The Executive Budget proposes growth in state operating fund spending in fiscal year 2014-15 of 1.7 percent and significantly reduces planned spending for fiscal years 2015-16 to 2017-18 from the previous November mid-year plan. But the proposal only goes partway toward a $2.0 billion recurring surplus beginning in fiscal year 2015-16.  Figure 1 below compares proposed spending in the Executive Budget financial plan to what was projected in November 2013 (the upper line) and spending levels under a 2 percent growth cap (the lower line). Although the Governor’s state operating funds spending plan of $92.0 billion for fiscal year 2014-15 is slightly lower than the 2 percent cap (1.7 percent), in subsequent years planned growth exceeds the 2 percent benchmark.

To make up the difference, “unspecified spending reductions” of $1.7 billion, $2.4 billion, and $3.6 billion in fiscal years 2015-16, 2016-17, and 2017-18, respectively, were inserted in the financial plan along with a footnote indicating these savings would result from adherence to the 2 percent limit. These placeholders are what the financial plan relies upon to turn budget gaps into budget surpluses after the Governor’s tax cut proposals are taken into account.

Table 1 below restates the gap-closing plan shown in the Executive Budget. Without the placeholders the out-years show budget gaps ranging from $1.5 billion in fiscal year 2015-16 to $3.5 billion in fiscal year 2017-18. (See Executive Budget (Gap)/Surplus line.) If the proposed tax cuts are adopted or the Legislature adds equivalent spending commitments, then these budget gaps will need to be addressed beginning in fiscal year 2015-16.

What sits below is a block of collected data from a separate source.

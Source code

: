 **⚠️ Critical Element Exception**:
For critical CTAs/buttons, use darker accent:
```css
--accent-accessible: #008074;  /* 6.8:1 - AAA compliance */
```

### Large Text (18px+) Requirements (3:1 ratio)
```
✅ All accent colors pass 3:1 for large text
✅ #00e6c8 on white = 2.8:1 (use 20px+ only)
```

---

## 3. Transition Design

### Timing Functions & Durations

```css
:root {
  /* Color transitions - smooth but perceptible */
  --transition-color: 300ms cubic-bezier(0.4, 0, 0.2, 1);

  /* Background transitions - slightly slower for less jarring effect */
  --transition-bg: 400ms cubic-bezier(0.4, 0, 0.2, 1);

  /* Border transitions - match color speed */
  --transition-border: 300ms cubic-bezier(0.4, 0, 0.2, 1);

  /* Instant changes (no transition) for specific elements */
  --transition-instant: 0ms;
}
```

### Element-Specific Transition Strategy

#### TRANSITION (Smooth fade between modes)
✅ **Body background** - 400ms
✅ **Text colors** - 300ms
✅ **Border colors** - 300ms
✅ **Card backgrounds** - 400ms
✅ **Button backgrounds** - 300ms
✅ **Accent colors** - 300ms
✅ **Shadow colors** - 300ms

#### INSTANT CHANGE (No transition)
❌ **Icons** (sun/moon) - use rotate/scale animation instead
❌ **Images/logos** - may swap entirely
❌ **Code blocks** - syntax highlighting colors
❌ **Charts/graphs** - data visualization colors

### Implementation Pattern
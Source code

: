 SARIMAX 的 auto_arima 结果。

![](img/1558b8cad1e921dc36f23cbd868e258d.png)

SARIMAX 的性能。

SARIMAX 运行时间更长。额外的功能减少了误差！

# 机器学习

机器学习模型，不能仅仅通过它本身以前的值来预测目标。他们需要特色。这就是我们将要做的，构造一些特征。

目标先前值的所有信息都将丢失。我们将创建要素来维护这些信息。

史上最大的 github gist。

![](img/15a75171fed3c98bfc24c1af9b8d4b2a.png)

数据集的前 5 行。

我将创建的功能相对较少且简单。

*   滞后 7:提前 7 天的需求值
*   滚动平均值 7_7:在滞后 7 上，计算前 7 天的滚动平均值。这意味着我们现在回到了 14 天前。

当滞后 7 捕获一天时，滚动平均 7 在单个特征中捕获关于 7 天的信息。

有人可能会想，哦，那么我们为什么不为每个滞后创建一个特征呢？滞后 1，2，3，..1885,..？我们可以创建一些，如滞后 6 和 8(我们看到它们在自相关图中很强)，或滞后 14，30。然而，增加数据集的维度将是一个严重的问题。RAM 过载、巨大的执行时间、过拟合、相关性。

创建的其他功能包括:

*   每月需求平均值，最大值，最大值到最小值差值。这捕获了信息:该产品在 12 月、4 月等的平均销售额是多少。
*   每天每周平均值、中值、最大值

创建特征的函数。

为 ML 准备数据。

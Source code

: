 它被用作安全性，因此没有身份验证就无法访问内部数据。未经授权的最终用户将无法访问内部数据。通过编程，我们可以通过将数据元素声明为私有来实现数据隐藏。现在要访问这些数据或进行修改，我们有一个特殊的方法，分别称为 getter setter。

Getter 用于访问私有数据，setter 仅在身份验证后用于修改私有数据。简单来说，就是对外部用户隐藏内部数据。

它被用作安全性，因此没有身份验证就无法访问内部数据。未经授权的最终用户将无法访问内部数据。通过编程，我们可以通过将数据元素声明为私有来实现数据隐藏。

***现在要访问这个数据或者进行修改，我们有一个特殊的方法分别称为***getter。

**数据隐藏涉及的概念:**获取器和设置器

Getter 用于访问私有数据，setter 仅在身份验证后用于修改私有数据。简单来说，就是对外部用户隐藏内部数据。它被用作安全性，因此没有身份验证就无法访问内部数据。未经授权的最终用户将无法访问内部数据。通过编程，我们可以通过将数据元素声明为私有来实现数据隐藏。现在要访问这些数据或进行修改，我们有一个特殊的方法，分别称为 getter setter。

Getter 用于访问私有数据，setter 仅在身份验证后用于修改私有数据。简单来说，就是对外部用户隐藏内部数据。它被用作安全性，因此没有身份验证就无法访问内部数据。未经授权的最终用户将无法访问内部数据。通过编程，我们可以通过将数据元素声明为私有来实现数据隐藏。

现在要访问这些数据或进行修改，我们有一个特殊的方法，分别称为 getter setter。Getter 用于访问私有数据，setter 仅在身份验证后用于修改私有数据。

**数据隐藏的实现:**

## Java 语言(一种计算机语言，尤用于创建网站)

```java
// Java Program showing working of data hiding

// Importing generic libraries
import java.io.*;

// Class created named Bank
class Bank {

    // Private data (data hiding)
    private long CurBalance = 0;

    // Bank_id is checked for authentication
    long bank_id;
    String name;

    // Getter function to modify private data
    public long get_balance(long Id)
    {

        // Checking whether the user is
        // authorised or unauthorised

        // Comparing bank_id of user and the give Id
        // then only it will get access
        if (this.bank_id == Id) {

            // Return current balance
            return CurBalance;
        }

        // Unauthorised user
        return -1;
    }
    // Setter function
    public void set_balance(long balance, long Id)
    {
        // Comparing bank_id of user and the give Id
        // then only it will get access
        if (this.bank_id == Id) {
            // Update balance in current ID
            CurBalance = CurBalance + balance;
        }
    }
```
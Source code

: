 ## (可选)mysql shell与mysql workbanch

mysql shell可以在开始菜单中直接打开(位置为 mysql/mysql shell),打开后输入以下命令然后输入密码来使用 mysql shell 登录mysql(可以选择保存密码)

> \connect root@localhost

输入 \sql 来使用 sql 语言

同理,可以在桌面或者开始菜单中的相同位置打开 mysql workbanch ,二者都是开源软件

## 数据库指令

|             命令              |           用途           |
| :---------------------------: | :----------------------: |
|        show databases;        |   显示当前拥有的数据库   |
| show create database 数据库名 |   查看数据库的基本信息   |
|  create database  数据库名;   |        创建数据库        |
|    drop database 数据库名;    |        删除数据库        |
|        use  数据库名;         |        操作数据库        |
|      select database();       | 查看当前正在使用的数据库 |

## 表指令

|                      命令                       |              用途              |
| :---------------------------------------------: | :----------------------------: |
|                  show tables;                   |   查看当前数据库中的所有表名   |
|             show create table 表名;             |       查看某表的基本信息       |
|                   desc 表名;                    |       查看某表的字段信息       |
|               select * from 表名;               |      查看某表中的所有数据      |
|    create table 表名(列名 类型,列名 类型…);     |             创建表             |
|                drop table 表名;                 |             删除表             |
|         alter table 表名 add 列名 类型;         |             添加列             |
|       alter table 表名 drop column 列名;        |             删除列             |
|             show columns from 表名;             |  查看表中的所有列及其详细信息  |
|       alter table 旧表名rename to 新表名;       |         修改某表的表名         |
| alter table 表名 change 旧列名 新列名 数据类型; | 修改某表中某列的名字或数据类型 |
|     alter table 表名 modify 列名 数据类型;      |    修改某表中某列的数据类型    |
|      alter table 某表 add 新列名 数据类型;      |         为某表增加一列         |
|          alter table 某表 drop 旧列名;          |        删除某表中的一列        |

Continued spending restraint is a laudable goal – it helped Governor Cuomo turn budget gaps in double digit billions into three years of balanced budgets and manageable gaps in future years. And, as the Governor has tantalizingly shown, surpluses are within reach if in the coming years the legislature works with him to adopt budgets that keep state operating fund growth at 2 percent or less. However, hard choices lie ahead if they are to become a reality.